I have just released the source code for vcube, a fast optimal Rubik's Cube solver. It is a rewrite of one of the solvers behind my "optimal scrambler" that I posted about several months ago. The code, which is licensed GPLv3, is available on Github at:

https://github.com/Voltara/vcube

This new version borrows heavily from Tomas Rokicki's nxopt solver, using his pruning table design which is superior to the 1.6-bit format that I used before, and incorporates many of his optimizations.

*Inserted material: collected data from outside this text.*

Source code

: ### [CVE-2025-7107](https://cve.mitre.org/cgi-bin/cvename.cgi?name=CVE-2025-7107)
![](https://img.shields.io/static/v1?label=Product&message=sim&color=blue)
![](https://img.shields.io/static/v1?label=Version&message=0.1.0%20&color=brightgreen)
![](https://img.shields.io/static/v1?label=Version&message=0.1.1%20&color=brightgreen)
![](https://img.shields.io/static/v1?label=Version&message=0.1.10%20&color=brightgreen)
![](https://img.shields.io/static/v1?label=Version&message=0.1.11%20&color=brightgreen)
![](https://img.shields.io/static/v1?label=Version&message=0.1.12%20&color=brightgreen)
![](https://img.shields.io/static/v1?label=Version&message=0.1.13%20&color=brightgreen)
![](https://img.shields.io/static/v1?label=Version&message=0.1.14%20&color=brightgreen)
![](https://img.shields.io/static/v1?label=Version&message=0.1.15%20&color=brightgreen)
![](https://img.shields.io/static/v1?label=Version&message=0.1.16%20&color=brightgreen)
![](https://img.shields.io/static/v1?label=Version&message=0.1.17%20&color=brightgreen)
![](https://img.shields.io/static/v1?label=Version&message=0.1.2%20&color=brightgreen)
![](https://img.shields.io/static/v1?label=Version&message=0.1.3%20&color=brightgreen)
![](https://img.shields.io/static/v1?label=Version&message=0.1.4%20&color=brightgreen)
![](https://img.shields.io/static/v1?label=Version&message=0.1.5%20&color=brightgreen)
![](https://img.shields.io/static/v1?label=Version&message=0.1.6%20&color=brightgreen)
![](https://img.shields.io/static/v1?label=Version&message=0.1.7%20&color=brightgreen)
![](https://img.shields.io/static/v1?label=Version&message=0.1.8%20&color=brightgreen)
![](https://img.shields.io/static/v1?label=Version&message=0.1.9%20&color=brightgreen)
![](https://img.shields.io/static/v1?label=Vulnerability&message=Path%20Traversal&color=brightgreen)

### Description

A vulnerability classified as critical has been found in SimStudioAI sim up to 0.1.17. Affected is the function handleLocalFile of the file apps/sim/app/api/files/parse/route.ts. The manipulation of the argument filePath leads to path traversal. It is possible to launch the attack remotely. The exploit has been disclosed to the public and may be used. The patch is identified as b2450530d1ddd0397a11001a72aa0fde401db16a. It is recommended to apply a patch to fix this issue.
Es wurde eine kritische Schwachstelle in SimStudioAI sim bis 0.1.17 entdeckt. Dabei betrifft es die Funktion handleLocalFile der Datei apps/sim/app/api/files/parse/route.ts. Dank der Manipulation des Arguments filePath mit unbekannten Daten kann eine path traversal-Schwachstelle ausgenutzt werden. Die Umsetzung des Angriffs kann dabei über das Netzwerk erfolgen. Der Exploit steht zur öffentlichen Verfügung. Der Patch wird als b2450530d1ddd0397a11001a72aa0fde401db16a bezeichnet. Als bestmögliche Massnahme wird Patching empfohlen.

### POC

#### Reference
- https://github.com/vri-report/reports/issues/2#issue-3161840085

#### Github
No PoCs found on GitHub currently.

From my old solver, it inherits a SIMD optimized cube model which takes advantage of the AVX2 instruction set introduced with Intel's Haswell microarchitecture. One feat it's capable of is it can compose (multiply) two cube positions in 5 CPU instructions -- an edges-only cube requires only 3 instructions.

On my 32GB i7-7700K (4.20 GHz, 4 core, 8 thread) desktop, using a 22GB pruning table, vcube is able to solve random cube positions at a rate of 6.0 cubes/second. This is an improvement over nxopt (modified to support 1GB huge pages), which I measured at 3.8 cubes/second on the same hardware and data set.

Some additional speed tests, run on Linode virtual servers were:

64GB, E5-2680 v3 @ 2.50 GHz, 16 core virtual server:
- vcube with 32GB pruning table: 6.9 cubes/second
- vcube with 58GB pruning table: 15.1 cubes/second

192GB, E5-2697 v4 @ 2.30GHz, 32 core virtual server:
- vcube with 170GB pruning table: 55.0 cubes/second
- nxopt with 170GB pruning table: 49.2 cubes/second

I also ran a series of tests of the 22GB pruning table on the E5-2697 v4 @ 2.30GHz virtual server at varying concurrency levels, to get an idea of how that hardware scales, and how it compares to my desktop.
- 32 threads: 9.8 cubes/second
- 16 threads: 6.4 cubes/second
- 8 threads: 3.5 cubes/second
- 4 threads: 1.8 cubes/second

The results for my desktop were 6.0 cubes/second at 8 threads, and 3.9 cubes/second at 4 threads. Much of the speed difference can be attributed to the widely differing CPU frequencies. Also, certain tuning I was unable to perform on the virtual servers. If I get the opportunity, it would be interesting to test the larger tables on a physical server.


----------